Already, the two sides in the case have telegraphed what likely will be the main point of their new briefs. The Uighurs’ lawyers have contended that recent developments do not remove the need for the Court to decide the case; the federal government’s lawyers have argued that those same developments show that the case has changed so greatly that it should simply be dismissed without a ruling.
If it is ended, the practical — and legal — effect could well be that federal judges not only will not have the last word on the Uighurs’ plea for release, but also may lose that authority for most if not all of the remaining prisoners at Guantanamo.  Release, as a real-world possibility, would then depend upon what arrangements, if any, the Executive can make with other countries to accept detainees — and the outcomes will have little or nothing to do with whether the detainees were entitled, as a legal matter, to be released.
The Supreme Court, in Boumediene, gave Guantanamo detainees — for the first time — a constitutional right to challenge their continued confinement by the U.S. military. The Court thus contemplated a judicial remedy if detention were not justified — but without mandating just what that remedy would be. Presumably, it included at least the possibility of release by court order, the traditional remedy for illegal detention.

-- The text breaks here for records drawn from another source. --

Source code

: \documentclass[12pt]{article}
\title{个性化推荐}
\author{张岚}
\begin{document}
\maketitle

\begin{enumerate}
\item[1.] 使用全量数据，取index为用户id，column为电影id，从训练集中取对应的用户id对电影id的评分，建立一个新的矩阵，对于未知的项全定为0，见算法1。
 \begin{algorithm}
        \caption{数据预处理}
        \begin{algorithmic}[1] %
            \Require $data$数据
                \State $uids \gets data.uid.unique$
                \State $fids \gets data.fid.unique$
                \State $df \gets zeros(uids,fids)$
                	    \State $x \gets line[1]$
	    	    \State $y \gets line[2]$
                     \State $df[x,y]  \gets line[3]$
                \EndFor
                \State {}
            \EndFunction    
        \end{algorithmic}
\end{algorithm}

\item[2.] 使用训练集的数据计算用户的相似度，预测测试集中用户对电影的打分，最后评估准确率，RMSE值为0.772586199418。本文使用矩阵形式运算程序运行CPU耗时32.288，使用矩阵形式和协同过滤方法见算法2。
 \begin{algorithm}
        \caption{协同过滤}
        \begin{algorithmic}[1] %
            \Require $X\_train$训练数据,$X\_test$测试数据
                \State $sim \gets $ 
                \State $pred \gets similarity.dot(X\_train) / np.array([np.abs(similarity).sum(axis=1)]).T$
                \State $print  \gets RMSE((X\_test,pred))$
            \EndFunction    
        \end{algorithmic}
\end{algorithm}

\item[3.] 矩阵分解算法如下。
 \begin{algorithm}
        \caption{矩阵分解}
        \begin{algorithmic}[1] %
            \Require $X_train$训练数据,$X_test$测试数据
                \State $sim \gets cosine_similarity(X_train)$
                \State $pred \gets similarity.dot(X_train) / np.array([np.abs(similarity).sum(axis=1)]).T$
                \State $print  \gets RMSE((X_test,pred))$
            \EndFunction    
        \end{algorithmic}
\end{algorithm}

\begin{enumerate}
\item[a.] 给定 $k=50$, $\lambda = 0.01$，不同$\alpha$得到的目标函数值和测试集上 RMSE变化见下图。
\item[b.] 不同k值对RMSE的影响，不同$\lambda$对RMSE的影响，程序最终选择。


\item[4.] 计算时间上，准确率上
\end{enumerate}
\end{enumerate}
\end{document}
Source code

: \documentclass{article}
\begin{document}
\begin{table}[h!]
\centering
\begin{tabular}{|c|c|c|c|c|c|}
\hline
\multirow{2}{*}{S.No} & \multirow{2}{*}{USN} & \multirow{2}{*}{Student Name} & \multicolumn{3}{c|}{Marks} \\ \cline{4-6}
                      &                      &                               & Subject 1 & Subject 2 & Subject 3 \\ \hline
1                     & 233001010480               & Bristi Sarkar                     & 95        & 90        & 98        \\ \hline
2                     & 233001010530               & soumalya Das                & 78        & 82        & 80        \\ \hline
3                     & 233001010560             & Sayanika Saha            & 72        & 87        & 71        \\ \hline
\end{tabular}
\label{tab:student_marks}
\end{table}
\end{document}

As the federal district judges in Washington, assigned the task of implementing Boumediene, have worked through that task in the intervening 20 months, they ultimately have had to grapple with the issue of the remedy the Supreme Court had authorized them to adopt, if they found detention unjustified.  After the D.C. Circuit decided the Kiyemba case, however, they found they no longer could order release, and have it actually happen; they could only direct the Executive to use its diplomatic powers to work out release in the form of resettlement to a foreign land.
As this is working out for the seven Uighurs in the Kiyemba case, they have had offers to go to three countries — the Pacific island of Palau, the Indian Ocean island nation of Maldives, or Switzerland. As of now, the Court has been been given conflicting information on whether any of those offers remains open, and it has been given no information that any is definitely going to work out. But what is clear is that the Executive Branch holds control over the outcomes, not the federal judges.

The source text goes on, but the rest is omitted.